It is a bitter but basic fact in health research: Black Americans die at higher rates than Whites from most causes, including AIDS, heart disease, cancer and homicide.

     But recent federal data offered some good news. The suicide rate for Black men has declined, making them the only racial group to experience a drop. Infant mortality is down by more than a fifth among Blacks since the late 1990s, double the decline for Whites. Births to teenage mothers, which tend to have higher infant mortality rates, have dropped by 64% since 1995. Blacks are still at a major health disadvantage compared with Whites. But evidence of Black gains has been building and has helped push up the ultimate measure — life expectancy. The gap between Blacks and Whites was 7 years in 1990. By 2014, it had shrunk to 3.4 years, the smallest in history.

     Part of the reason has been the opioid crisis. The crisis has hit harder in White communities, bringing down White life expectancy and narrowing the gap.

     But there also has been real progress for Blacks. The rate of deaths by homicide for Blacks decreased by 40% from 1995 to 2013, according to Andrew Fenelon, a researcher with the National Center for Health Statistics. The death rate from cancer fell by 29% for Blacks.

Closing the Gap

     Life expectancy for Blacks improved in the 1970s as Medicare and Medicaid increased access to health care and helped integrate hospitals after the abolition of Jim Crow laws. Smoking had started to decline and new treatments for heart disease, including blood-pressure medications, drastically improved health for everyone.

     Then came a lost decade. From 1982 to about 1995, Blacks’ progress in life expectancy stalled, dragged down by homicides, AIDS and fallout from the crack epidemic. Life expectancy in 1993 stood at 69.2, down from 69.4 in 1982. There were five years of outright declines during the period, unprecedented in modern times, said Sam Harper, an epidemiologist at McGill University.

     One profound change has been the decline in violence over the past two decades. The cause is still a matter of intense debate. Homicides have decreased for everyone since the early 1990s, but have gone down faster for Blacks. As a result, the Black-White gap in deaths from homicides fell by 40% in the largest metropolitan areas across the country, according to Michael Light, a sociologist at Purdue University.

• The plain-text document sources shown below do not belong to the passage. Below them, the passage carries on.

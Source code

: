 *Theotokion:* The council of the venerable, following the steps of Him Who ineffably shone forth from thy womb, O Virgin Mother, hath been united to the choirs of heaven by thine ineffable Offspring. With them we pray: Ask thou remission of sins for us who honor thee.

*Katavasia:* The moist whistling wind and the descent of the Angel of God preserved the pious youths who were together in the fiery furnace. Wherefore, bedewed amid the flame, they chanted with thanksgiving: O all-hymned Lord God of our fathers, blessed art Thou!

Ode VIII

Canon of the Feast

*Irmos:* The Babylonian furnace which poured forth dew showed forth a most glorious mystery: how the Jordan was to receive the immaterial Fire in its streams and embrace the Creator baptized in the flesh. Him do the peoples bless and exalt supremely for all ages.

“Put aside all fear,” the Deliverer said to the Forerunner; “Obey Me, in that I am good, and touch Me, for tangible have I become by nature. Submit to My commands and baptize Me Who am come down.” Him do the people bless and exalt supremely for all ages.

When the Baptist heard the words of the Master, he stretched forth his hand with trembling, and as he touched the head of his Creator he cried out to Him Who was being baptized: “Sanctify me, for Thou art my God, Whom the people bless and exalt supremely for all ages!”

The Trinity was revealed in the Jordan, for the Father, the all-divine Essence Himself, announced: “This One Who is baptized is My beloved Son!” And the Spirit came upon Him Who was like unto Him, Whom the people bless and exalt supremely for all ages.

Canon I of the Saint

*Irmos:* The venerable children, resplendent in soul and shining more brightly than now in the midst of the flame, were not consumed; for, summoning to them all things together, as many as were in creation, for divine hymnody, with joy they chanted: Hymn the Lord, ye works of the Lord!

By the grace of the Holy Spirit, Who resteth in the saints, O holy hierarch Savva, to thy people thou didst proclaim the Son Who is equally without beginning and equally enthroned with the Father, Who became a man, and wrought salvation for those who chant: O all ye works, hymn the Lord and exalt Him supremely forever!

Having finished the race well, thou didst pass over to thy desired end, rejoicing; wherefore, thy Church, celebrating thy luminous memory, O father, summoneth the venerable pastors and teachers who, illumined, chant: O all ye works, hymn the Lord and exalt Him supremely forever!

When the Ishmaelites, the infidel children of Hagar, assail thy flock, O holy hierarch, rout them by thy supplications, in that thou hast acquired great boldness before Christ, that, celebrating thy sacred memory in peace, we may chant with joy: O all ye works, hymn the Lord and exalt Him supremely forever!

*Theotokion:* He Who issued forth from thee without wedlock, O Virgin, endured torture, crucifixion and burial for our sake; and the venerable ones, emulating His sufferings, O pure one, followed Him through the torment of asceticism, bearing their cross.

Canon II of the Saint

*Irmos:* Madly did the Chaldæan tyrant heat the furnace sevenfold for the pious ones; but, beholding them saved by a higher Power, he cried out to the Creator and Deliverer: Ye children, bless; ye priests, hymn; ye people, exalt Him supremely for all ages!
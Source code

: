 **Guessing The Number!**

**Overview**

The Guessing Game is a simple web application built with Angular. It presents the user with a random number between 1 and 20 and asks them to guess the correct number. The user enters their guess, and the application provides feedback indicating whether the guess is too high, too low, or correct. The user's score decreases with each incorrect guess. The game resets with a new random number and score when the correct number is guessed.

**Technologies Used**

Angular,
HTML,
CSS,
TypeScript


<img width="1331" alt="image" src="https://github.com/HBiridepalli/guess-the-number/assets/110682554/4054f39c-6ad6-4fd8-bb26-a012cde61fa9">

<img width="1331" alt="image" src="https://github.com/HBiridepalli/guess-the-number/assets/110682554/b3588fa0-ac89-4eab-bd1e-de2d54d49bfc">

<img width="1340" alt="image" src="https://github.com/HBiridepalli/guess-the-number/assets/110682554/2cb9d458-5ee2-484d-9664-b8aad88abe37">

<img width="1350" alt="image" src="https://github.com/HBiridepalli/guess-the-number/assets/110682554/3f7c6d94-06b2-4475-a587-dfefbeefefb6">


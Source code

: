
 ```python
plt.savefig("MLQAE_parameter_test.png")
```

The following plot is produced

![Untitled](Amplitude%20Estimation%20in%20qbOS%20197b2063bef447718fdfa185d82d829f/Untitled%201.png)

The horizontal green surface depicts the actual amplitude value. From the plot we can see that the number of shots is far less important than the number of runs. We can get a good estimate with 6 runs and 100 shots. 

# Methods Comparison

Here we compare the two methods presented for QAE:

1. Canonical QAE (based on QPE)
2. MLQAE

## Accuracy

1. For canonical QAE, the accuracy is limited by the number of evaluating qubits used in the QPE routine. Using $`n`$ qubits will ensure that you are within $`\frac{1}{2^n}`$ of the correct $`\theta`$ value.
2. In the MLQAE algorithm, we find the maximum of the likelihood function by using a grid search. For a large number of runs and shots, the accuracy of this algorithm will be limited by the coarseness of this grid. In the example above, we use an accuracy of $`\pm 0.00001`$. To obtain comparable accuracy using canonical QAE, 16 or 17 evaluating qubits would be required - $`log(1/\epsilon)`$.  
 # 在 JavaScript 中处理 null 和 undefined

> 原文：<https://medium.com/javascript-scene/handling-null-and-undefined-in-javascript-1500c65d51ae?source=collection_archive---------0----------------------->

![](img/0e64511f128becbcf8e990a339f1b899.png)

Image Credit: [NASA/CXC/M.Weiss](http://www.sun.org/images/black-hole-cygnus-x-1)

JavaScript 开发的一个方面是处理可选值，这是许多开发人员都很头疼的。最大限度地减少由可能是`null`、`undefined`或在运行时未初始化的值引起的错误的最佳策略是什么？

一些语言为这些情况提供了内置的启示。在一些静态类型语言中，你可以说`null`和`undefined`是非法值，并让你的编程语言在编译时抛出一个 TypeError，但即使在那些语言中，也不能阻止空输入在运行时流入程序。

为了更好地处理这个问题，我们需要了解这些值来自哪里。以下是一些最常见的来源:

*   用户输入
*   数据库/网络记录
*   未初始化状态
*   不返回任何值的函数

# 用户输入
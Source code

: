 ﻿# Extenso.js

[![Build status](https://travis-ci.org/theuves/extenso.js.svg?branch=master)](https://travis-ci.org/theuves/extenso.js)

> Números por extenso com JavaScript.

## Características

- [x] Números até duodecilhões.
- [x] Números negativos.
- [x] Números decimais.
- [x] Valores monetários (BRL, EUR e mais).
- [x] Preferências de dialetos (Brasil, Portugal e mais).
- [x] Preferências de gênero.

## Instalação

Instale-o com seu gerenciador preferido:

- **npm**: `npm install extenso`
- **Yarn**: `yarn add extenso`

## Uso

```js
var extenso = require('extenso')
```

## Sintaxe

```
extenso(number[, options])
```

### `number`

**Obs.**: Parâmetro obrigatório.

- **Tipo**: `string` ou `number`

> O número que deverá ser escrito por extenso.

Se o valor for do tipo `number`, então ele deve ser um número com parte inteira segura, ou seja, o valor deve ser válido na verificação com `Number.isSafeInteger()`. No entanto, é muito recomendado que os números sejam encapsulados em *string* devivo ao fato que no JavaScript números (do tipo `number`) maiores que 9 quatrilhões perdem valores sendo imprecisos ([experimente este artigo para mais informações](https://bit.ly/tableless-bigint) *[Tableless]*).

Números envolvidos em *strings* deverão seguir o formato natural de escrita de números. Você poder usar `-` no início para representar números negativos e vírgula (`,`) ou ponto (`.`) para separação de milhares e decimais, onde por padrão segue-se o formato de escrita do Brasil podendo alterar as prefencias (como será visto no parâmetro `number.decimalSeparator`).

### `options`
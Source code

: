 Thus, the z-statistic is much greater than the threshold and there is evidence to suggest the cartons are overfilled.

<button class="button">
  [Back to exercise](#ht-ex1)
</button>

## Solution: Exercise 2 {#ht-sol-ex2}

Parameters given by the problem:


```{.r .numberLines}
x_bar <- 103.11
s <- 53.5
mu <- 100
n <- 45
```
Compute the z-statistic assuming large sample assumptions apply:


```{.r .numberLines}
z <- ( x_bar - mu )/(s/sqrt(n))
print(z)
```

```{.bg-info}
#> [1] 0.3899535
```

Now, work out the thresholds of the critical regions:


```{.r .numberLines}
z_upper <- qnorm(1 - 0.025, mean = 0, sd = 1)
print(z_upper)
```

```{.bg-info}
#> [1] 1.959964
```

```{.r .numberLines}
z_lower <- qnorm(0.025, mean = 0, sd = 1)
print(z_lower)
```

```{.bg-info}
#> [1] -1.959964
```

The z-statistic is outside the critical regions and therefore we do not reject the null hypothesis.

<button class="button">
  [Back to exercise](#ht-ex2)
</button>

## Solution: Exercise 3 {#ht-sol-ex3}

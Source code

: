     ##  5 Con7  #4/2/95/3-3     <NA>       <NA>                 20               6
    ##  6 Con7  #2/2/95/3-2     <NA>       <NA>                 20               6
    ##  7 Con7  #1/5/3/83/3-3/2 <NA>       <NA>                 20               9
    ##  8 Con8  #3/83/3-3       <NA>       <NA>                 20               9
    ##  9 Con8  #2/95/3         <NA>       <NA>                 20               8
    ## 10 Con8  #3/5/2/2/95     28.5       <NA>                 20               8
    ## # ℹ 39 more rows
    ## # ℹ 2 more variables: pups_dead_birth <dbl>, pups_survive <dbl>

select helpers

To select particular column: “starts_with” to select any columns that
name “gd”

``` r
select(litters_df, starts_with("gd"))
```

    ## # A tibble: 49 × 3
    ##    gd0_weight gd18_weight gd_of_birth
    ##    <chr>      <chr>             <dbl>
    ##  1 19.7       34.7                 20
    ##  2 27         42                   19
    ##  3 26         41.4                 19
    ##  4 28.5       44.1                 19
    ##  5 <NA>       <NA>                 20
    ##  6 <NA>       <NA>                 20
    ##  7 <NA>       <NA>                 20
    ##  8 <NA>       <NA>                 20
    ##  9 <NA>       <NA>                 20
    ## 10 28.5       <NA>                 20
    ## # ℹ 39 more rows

     “The decline in violence is a major social fact that is really reshaping society and the lived experience of kids growing up — particularly Blacks,” said Robert J. Sampson, a sociology professor at Harvard University who has been studying youth in Chicago since the 1990s.

     But he noted that the improvement has been complicated by the explosive rise in incarceration rates, which has taken a heavy toll on Black families.

     Dr. Harper, who has written extensively on the racial mortality gap, said it was difficult to tell whether any of the improvements were because of specific policies aimed at lifting Blacks’ health. But he said the gains were clear.

     And while for some causes, like AIDS, the percentage drop in the death rate may have been similar for Blacks and Whites, Dr. Harper said, the absolute decline in the number of deaths per 100,000 was larger for Blacks over the past 15 years, because they had started at far higher rates.

     Dr. Otis W. Brawley, the chief medical officer of the American Cancer Society, said faster declines in cancer mortality for Blacks were driven largely by substantial drops in deaths from lung cancer.

     “I think it’s something to be celebrated. It’s a very good thing,” Dr. Brawley said. “But we need to be very cautious,” he added, pointing out that over all, Black death rates from cancer were still higher than those of Whites, and that for some cancers, like colon, a disparity has sprung up since the 1980s, possibly a result of screenings and new treatments that were less accessible to Blacks.

     David R. Williams, a professor of African-American studies and public health at Harvard, cautioned that the country still has a long way to go to address the health disadvantages of Blacks. He said the excess in premature deaths among Blacks is the equivalent of a jumbo jet crashing every day.

     “We have had this peculiar indifference to this unprecedented loss of Black lives on a massive scale for a very long time,” he said.

     He added: “When something happens to Whites, it’s news and it’s a crisis that we have to attend to.”

     Researchers do not fully understand why drug overdoses have hit Whites harder than Blacks. (Dr. Fenelon said White rates overtook those of Blacks in 2003.)

     But it is clear that the difference is helping to close the life-expectancy divide. Dr. Harper calculated that faster increases in White overdose deaths accounted for about 15% of the narrowing of the Black-White gap in life expectancy for men from 2003 to 2008.

     Whatever the case, the national hand-wringing can leave a bad taste.